63. Son cri est aussi considéré comme un présage de pluie :

Kwit’ po kwit’,
Sop di tchin
« Quitte pour quitte,
Soupe de chien[2]. »

66-67. Carabe doré (tchivâ d’ôr « cheval d’or », klâ d’ôr « clou d’or », kostir[3] « couturière »). — Quand on l’écrase, on attire la pluie.

69-71. Chat (tchè). — Quand le chat passe la patte derrière l’oreille, c’est signe de pluie. — S’il tourne le dos au feu, c’est signe de froidure. — S’il fait ronron, on dit qu’il fait 73. ses prières. — Pour empêcher un chat nouvellement acquis de quitter la maison, on lui frotte un peu de beurre sous les pattes, on le prent ensuite des deus mains et on lui fait faire trois fois le tour de la crémaillère, puis on le fait gratter avec les pattes de devant sur le contre-cœur (kont-koûr) de la cheminée. (Ce rite se pratique dans toute la province de Liège, mais dans beaucoup de villages, il se réduit, soit à faire gratter le chat dans la cheminée, soit à lui frotter du beurre sous les pattes.)

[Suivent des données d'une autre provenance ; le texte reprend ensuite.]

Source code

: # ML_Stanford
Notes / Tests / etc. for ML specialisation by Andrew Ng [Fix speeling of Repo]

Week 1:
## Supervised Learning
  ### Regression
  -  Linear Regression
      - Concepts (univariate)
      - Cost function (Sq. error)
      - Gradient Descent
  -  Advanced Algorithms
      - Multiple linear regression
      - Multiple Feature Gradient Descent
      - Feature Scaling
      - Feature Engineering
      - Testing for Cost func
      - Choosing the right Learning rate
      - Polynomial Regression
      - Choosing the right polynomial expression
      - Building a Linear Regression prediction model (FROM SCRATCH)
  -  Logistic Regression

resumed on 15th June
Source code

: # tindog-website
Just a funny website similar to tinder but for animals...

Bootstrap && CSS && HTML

74. Chauve-souris (tchaw-sori). — Les enfants lui crient à Liège :

Tchaw-sori,
Viné ci,
Vo-z âré dè pan rosti,
Dè nokyon,
K’è fwêr bon,
Po v’ loumé,
Po v’ tchâfé,
A soûmî,
D’ nos’ tchèni.
« Chauve-souris.
Venez ici,
Vous aurez du pain rôti,
Un bout de chandelle,
Qui est fort bon.
Pour vous éclairer,
Pour vous chauffer,
A la poutre,
De notre étable. »

75. On croit qu’une fois empêtrée dans les cheveus, la chauve-souris ne peut être arrachée qu’avec les cheveus eus-mêmes.

75-78. Chenilles (halèn, houyinn’). — Moyen de faire disparaître les chenilles d’un jardin : lire l’évangile de Saint-Jean à trois coins du jardin, les chenilles se sauvent par le quatrième Verviers). — Autre moyen observé, il y a environ trente ans, à Ensival : une femme, pour débarrasser son jardin des chenilles, alla en cueillir quelques-unes sur ses légumes, les mit dans un sac en papier, attacha le sac à une corde de deus mètres de longueur et lia la corde à sa jupe, puis elle partit traînant les insectes et traversa la rivière (la Vesdre). Arrivée sur l’autre rive, elle les enterra.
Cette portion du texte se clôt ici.